### Required work
Within the data that follows, set down exactly the lines from the one containing "##Festival gives enthusiasts" through the one containing "At the Marine", both ends included.

Stored data
********
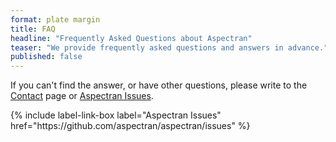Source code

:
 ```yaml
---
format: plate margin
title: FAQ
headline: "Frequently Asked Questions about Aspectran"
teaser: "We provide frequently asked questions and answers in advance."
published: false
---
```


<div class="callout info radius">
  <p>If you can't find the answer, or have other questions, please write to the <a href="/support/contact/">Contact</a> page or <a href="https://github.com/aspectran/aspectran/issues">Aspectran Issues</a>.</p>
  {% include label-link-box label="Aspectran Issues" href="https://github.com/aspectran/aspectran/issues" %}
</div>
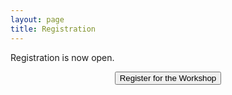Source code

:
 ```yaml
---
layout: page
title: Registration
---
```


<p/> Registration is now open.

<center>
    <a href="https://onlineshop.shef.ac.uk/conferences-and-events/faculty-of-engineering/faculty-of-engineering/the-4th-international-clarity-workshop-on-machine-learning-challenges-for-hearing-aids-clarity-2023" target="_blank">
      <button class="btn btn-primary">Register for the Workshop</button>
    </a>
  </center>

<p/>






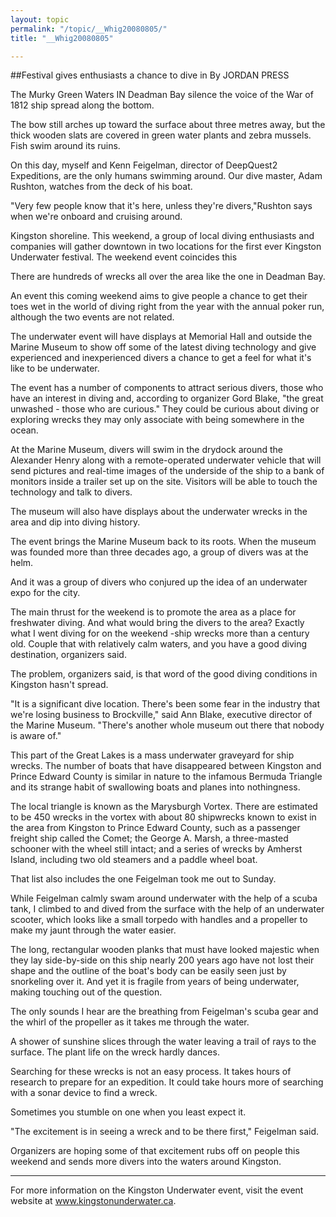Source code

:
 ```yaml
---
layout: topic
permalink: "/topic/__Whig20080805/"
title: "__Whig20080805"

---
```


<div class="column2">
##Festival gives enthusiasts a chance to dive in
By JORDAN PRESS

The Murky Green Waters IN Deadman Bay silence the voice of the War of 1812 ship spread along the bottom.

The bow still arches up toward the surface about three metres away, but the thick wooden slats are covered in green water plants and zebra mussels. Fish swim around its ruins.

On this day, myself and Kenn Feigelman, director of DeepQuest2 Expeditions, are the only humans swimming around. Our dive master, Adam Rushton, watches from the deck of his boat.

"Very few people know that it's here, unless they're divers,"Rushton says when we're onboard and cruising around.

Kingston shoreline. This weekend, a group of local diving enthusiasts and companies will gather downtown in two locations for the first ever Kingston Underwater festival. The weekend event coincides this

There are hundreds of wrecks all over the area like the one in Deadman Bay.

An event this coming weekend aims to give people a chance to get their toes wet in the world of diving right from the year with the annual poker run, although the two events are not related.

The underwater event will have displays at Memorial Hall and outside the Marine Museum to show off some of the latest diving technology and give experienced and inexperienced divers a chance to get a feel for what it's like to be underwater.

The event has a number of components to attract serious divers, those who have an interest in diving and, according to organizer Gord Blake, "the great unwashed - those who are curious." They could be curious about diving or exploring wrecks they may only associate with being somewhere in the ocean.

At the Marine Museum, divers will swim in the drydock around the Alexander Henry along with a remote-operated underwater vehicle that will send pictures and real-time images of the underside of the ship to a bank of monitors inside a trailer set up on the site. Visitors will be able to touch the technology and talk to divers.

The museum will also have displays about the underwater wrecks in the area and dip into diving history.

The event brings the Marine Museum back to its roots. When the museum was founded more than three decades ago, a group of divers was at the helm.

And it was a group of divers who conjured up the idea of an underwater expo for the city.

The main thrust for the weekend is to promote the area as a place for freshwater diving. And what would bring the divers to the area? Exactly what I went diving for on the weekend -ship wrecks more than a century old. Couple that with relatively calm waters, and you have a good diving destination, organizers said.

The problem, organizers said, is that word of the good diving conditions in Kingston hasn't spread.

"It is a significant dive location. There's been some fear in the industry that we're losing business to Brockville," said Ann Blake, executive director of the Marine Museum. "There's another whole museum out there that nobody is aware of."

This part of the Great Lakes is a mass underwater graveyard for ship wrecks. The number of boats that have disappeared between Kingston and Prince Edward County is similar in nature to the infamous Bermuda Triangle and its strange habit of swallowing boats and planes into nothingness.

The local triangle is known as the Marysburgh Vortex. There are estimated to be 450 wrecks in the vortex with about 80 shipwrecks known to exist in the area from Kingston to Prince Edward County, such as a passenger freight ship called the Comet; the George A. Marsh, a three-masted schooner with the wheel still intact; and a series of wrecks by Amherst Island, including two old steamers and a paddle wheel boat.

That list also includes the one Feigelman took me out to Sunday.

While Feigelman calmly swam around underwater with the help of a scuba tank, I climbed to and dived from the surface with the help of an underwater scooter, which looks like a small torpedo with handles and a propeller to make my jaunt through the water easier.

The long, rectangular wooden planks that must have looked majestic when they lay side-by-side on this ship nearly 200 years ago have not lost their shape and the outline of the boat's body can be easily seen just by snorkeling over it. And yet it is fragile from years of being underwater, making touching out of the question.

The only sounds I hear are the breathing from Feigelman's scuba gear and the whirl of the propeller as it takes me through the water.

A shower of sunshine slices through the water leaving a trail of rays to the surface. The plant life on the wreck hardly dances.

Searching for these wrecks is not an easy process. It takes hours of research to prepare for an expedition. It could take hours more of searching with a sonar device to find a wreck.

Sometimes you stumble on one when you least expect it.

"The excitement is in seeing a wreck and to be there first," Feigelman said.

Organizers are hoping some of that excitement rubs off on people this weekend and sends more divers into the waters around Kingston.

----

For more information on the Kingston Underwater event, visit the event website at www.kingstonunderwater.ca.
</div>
********
### Exercise solution
##Festival gives enthusiasts a chance to dive in
By JORDAN PRESS

The Murky Green Waters IN Deadman Bay silence the voice of the War of 1812 ship spread along the bottom.

The bow still arches up toward the surface about three metres away, but the thick wooden slats are covered in green water plants and zebra mussels. Fish swim around its ruins.

On this day, myself and Kenn Feigelman, director of DeepQuest2 Expeditions, are the only humans swimming around. Our dive master, Adam Rushton, watches from the deck of his boat.

"Very few people know that it's here, unless they're divers,"Rushton says when we're onboard and cruising around.

Kingston shoreline. This weekend, a group of local diving enthusiasts and companies will gather downtown in two locations for the first ever Kingston Underwater festival. The weekend event coincides this

There are hundreds of wrecks all over the area like the one in Deadman Bay.

An event this coming weekend aims to give people a chance to get their toes wet in the world of diving right from the year with the annual poker run, although the two events are not related.

The underwater event will have displays at Memorial Hall and outside the Marine Museum to show off some of the latest diving technology and give experienced and inexperienced divers a chance to get a feel for what it's like to be underwater.

The event has a number of components to attract serious divers, those who have an interest in diving and, according to organizer Gord Blake, "the great unwashed - those who are curious." They could be curious about diving or exploring wrecks they may only associate with being somewhere in the ocean.

At the Marine Museum, divers will swim in the drydock around the Alexander Henry along with a remote-operated underwater vehicle that will send pictures and real-time images of the underside of the ship to a bank of monitors inside a trailer set up on the site. Visitors will be able to touch the technology and talk to divers.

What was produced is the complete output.